=== Entries shown ===

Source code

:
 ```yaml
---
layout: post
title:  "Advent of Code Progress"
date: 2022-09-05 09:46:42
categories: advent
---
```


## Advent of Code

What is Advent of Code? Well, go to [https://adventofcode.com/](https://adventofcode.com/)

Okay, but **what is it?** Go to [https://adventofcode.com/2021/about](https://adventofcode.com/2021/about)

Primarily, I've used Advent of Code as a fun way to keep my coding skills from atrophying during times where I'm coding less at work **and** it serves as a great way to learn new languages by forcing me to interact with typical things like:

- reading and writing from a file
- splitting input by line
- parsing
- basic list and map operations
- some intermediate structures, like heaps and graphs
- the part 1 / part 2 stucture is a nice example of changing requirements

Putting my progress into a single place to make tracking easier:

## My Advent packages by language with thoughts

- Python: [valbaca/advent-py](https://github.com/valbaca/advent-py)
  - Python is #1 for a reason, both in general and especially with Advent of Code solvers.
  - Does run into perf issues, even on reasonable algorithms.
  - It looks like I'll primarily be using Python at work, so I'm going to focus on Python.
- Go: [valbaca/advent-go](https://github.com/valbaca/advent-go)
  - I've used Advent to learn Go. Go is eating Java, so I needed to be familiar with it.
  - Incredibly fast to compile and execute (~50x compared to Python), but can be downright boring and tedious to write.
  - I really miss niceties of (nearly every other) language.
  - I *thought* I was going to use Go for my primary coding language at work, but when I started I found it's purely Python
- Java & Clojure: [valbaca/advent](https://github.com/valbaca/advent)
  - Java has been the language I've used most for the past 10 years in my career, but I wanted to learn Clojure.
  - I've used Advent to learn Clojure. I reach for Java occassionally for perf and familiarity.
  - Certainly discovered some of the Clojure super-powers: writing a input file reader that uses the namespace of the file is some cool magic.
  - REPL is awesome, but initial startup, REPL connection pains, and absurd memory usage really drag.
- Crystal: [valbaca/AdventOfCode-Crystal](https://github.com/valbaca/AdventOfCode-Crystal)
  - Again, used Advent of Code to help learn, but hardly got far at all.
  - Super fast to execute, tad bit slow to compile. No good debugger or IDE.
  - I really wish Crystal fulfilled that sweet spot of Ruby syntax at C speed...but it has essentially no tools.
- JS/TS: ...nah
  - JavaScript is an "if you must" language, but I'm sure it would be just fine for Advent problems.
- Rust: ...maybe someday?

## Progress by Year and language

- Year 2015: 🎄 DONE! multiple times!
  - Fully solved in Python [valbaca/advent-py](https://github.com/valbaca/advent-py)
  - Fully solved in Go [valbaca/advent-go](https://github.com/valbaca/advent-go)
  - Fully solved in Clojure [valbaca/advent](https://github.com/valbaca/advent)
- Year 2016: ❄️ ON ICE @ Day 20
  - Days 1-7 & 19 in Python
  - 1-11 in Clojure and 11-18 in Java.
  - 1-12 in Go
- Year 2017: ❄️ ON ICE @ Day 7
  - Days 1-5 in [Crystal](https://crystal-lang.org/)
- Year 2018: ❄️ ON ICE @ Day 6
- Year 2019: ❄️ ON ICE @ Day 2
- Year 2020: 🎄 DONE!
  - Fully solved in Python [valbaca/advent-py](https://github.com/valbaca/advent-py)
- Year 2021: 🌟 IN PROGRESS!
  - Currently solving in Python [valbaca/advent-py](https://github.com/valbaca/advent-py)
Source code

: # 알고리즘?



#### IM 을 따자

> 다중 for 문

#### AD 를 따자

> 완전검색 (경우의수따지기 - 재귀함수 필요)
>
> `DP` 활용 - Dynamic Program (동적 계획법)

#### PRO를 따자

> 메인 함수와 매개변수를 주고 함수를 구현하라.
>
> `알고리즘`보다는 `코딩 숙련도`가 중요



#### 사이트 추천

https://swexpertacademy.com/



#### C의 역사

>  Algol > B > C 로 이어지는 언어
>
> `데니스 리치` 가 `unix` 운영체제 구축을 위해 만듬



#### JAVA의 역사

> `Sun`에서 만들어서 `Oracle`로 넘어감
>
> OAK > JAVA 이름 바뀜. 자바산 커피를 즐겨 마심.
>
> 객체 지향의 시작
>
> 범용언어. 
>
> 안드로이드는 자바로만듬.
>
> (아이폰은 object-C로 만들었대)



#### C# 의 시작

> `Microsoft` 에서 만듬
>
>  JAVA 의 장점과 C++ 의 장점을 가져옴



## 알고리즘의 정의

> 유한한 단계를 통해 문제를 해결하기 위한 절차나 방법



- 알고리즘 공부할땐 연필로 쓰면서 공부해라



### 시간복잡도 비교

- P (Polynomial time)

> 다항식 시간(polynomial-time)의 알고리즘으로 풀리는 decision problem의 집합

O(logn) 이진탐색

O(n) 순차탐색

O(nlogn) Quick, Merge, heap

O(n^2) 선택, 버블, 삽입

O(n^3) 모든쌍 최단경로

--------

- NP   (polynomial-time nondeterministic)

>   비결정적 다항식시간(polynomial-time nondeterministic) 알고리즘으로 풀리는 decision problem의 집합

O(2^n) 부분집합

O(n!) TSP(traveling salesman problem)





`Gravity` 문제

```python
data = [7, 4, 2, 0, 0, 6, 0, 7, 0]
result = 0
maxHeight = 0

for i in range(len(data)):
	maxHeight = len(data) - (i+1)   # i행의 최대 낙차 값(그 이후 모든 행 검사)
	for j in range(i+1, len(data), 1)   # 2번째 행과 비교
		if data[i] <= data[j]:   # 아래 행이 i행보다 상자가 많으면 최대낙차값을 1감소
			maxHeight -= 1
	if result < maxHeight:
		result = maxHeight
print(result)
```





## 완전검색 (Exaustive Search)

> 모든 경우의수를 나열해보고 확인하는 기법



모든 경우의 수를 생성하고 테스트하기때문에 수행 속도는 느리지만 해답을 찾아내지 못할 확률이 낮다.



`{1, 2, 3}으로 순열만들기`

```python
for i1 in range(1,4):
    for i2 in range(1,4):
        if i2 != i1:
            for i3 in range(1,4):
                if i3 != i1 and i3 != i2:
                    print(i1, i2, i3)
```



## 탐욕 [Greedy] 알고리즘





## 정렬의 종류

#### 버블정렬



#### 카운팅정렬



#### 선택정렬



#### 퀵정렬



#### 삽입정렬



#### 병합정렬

===

Could you reproduce, exactly, every line above from the line with "- I really wish" to the line with "- Year 2015: 🎄 DONE! multiple times!", and no other line? Both ends count.

  - I really wish Crystal fulfilled that sweet spot of Ruby syntax at C speed...but it has essentially no tools.
- JS/TS: ...nah
  - JavaScript is an "if you must" language, but I'm sure it would be just fine for Advent problems.
- Rust: ...maybe someday?

## Progress by Year and language

- Year 2015: 🎄 DONE! multiple times!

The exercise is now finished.